### [Information provided]
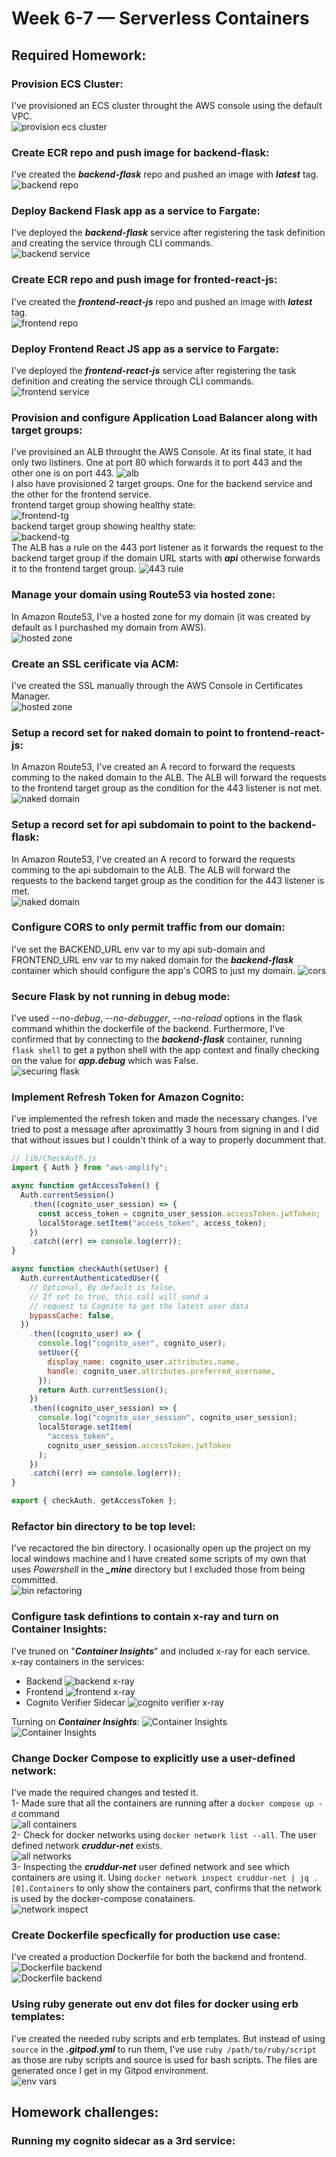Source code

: # Week 6-7 — Serverless Containers
## Required Homework:
### Provision ECS Cluster:
I've provisioned an ECS cluster throught the AWS console using the default VPC.  
![provision ecs cluster](assests/week0607/hwrq-0101-provision-cluster.png)
### Create ECR repo and push image for backend-flask:
I've created the ***backend-flask*** repo and pushed an image with ***latest*** tag.  
![backend repo](assests/week0607/hwrq-0201-backend-repo.png)
### Deploy Backend Flask app as a service to Fargate:
I've deployed the ***backend-flask*** service after registering the task definition and creating the service through CLI commands.  
![backend service](assests/week0607/hwrq-0301-backend-service.png)
### Create ECR repo and push image for fronted-react-js:
I've created the ***frontend-react-js*** repo and pushed an image with ***latest*** tag.  
![frontend repo](assests/week0607/hwrq-0401-frontend-repo.png)
### Deploy Frontend React JS app as a service to Fargate:
I've deployed the ***frontend-react-js*** service after registering the task definition and creating the service through CLI commands.  
![frontend service](assests/week0607/hwrq-0501-frontend-service.png)
### Provision and configure Application Load Balancer along with target groups:
I've provisined an ALB throught the AWS Console. At its final state, it had only two listiners. One at port 80 which forwards it to port 443 and the other one is on port 443. 
![alb](assests/week0607/hwrq-0601-alb.png)  
I also have provisioned 2 target groups. One for the backend service and the other for the frontend service.  
frontend target group showing healthy state:  
![frontend-tg](assests/week0607/hwrq-0602-frontend-tg.png)  
backend target group showing healthy state:  
![backend-tg](assests/week0607/hwrq-0603-backend-tg.png)  
The ALB has a rule on the 443 port listener as it forwards the request to the backend target group if the domain URL starts with ***api*** otherwise forwards it to the frontend target group.
![443 rule](assests/week0607/hwrq-0604-rule.png)
### Manage your domain using Route53 via hosted zone:
In Amazon Route53, I've a hosted zone for my domain (it was created by default as I purchashed my domain from AWS).  
![hosted zone](assests/week0607/hwrq-0701-hostedzones.png)
### Create an SSL cerificate via ACM:
I've created the SSL manually through the AWS Console in Certificates Manager.  
![hosted zone](assests/week0607/hwrq-0801-ssl.png)
### Setup a record set for naked domain to point to frontend-react-js:
In Amazon Route53, I've created an A record to forward the requests comming to the naked domain to the ALB. The ALB will forward the requests to the frontend target group as the condition for the 443 listener is not met.  
![naked domain](assests/week0607/hwrq-0901-naked-domain.png)
### Setup a record set for api subdomain to point to the backend-flask:
In Amazon Route53, I've created an A record to forward the requests comming to the api subdomain to the ALB. The ALB will forward the requests to the backend target group as the condition for the 443 listener is met.  
![naked domain](assests/week0607/hwrq-1001-api-domain.png)
### Configure CORS to only permit traffic from our domain:
I've set the BACKEND_URL env var to my api sub-domain and FRONTEND_URL env var to my naked domain for the ***backend-flask*** container which should configure the app's CORS to just my domain.
![cors](assests/week0607/hwrq-1101-backend-cros.png)  
### Secure Flask by not running in debug mode:
I've used *--no-debug*, *--no-debugger*, *--no-reload* options in the flask command whithin the dockerfile of the backend. Furthermore, I've confirmed that by connecting to the ***backend-flask*** container, running `flask shell` to get a python shell with the app context and finally checking on the value for ***app.debug*** which was False.  
![securing flask](assests/week0607/hwrq-1201-secure-flask.png)
### Implement Refresh Token for Amazon Cognito:
I've implemented the refresh token and made the necessary changes. I've tried to post a message after aproximattly 3 hours from signing in and I did that without issues but I couldn't think of a way to properly documment that.
```js
// lib/CheckAuth.js
import { Auth } from "aws-amplify";

async function getAccessToken() {
  Auth.currentSession()
    .then((cognito_user_session) => {
      const access_token = cognito_user_session.accessToken.jwtToken;
      localStorage.setItem("access_token", access_token);
    })
    .catch((err) => console.log(err));
}

async function checkAuth(setUser) {
  Auth.currentAuthenticatedUser({
    // Optional, By default is false.
    // If set to true, this call will send a
    // request to Cognito to get the latest user data
    bypassCache: false,
  })
    .then((cognito_user) => {
      console.log("cognito_user", cognito_user);
      setUser({
        display_name: cognito_user.attributes.name,
        handle: cognito_user.attributes.preferred_username,
      });
      return Auth.currentSession();
    })
    .then((cognito_user_session) => {
      console.log("cognito_user_session", cognito_user_session);
      localStorage.setItem(
        "access_token",
        cognito_user_session.accessToken.jwtToken
      );
    })
    .catch((err) => console.log(err));
}

export { checkAuth, getAccessToken };

```
### Refactor bin directory to be top level:
I've recactored the bin directory. I ocasionally open up the project on my local windows machine and I have created some scripts of my own that uses *Powershell* in the ***_mine*** directory but I excluded those from being committed.  
![bin refactoring](assests/week0607/hwrq-1401-bin.png)
### Configure task defintions to contain x-ray and turn on Container Insights:
I've truned on "***Container Insights***" and included x-ray for each service.  
x-ray containers in the services:  
* Backend
![backend x-ray](assests/week0607/hwrq-1501-backend.png)
* Frontend
![frontend x-ray](assests/week0607/hwrq-1502-frontend.png)
* Cognito Verifier Sidecar
![cognito verifier x-ray](assests/week0607/hwrq-1503-frontend.png)  

Turning on ***Container Insights***:
![Container Insights](assests/week0607/hwrq-1504-container-insights.png)  
![Container Insights](assests/week0607/hwrq-1505-container-insights.png)  
### Change Docker Compose to explicitly use a user-defined network:
I've made the required changes and tested it.  
1- Made sure that all the containers are running after a `docker compose up -d` command  
![all containers](assests/week0607/hwrq-1601-all-containers.png)  
2- Check for docker networks using `docker network list --all`. The user defined network ***cruddur-net*** exists.  
![all networks](assests/week0607/hwrq-1602-list-all-networks.png)  
3- Inspecting the ***cruddur-net*** user defined network and see which containers are using it. Using `docker network inspect cruddur-net | jq .[0].Containers` to only show the containers part, confirms that the network is used by the docker-compose conatainers.  
![network inspect](assests/week0607/hwrq-1603-network-inspect.png)  

### Create Dockerfile specfically for production use case:
I've created a production Dockerfile for both the backend and frontend.  
![Dockerfile backend](assests/week0607/hwrq-1701-dockerfile-backend.png)  
![Dockerfile backend](assests/week0607/hwrq-1702-dockerfile-frontend.png)  
### Using ruby generate out env dot files for docker using erb templates:
I've created the needed ruby scripts and erb templates. But instead of using `source` in the ***.gitpod.yml*** to run them, I've use `ruby /path/to/ruby/script` as those are ruby scripts and source is used for bash scripts. The files are generated once I get in my Gitpod environment.  
![env vars](assests//week0607/hwrq-1801-ruby.png)  
## Homework challenges:
### Running my cognito sidecar as a 3rd service:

### [Problem to solve]
Copy every line from the records that holds the string "networks".

### [Output]
2- Check for docker networks using `docker network list --all`. The user defined network ***cruddur-net*** exists.  
![all networks](assests/week0607/hwrq-1602-list-all-networks.png)  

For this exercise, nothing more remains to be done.